WORK TO BE COMPLETED:
Find and copy the lines in the records beneath this task that contain the word "Validation".
Content starts
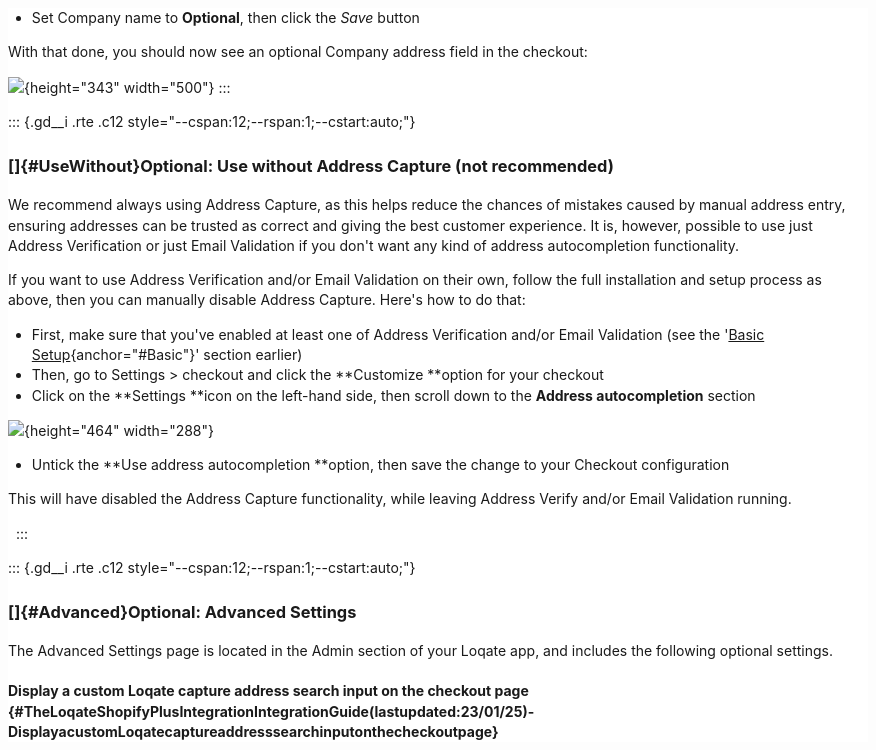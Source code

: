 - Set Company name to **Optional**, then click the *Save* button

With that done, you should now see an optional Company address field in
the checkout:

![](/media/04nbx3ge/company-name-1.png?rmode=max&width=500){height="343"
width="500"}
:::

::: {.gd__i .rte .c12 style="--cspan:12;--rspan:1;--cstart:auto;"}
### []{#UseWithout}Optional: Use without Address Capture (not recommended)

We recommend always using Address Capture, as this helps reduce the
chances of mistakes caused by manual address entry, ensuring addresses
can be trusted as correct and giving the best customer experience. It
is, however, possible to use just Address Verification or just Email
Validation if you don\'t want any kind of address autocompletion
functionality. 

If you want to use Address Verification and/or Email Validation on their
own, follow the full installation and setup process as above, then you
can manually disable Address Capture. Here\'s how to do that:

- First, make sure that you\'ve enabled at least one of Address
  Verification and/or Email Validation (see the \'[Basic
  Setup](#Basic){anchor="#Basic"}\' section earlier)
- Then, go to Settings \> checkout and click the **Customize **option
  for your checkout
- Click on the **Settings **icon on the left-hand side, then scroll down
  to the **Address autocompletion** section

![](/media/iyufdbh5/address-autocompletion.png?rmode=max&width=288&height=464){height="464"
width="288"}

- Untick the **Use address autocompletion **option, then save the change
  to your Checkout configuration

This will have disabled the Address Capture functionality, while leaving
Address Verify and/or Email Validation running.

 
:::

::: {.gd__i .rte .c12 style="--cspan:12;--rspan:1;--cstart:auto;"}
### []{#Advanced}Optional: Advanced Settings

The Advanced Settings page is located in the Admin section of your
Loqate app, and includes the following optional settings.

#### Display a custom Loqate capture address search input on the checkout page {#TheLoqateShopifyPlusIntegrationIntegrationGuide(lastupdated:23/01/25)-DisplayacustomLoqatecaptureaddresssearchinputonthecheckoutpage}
Content ends
SOLUTION:
Validation if you don\'t want any kind of address autocompletion
If you want to use Address Verification and/or Email Validation on their
  Verification and/or Email Validation (see the \'[Basic
Address Verify and/or Email Validation running.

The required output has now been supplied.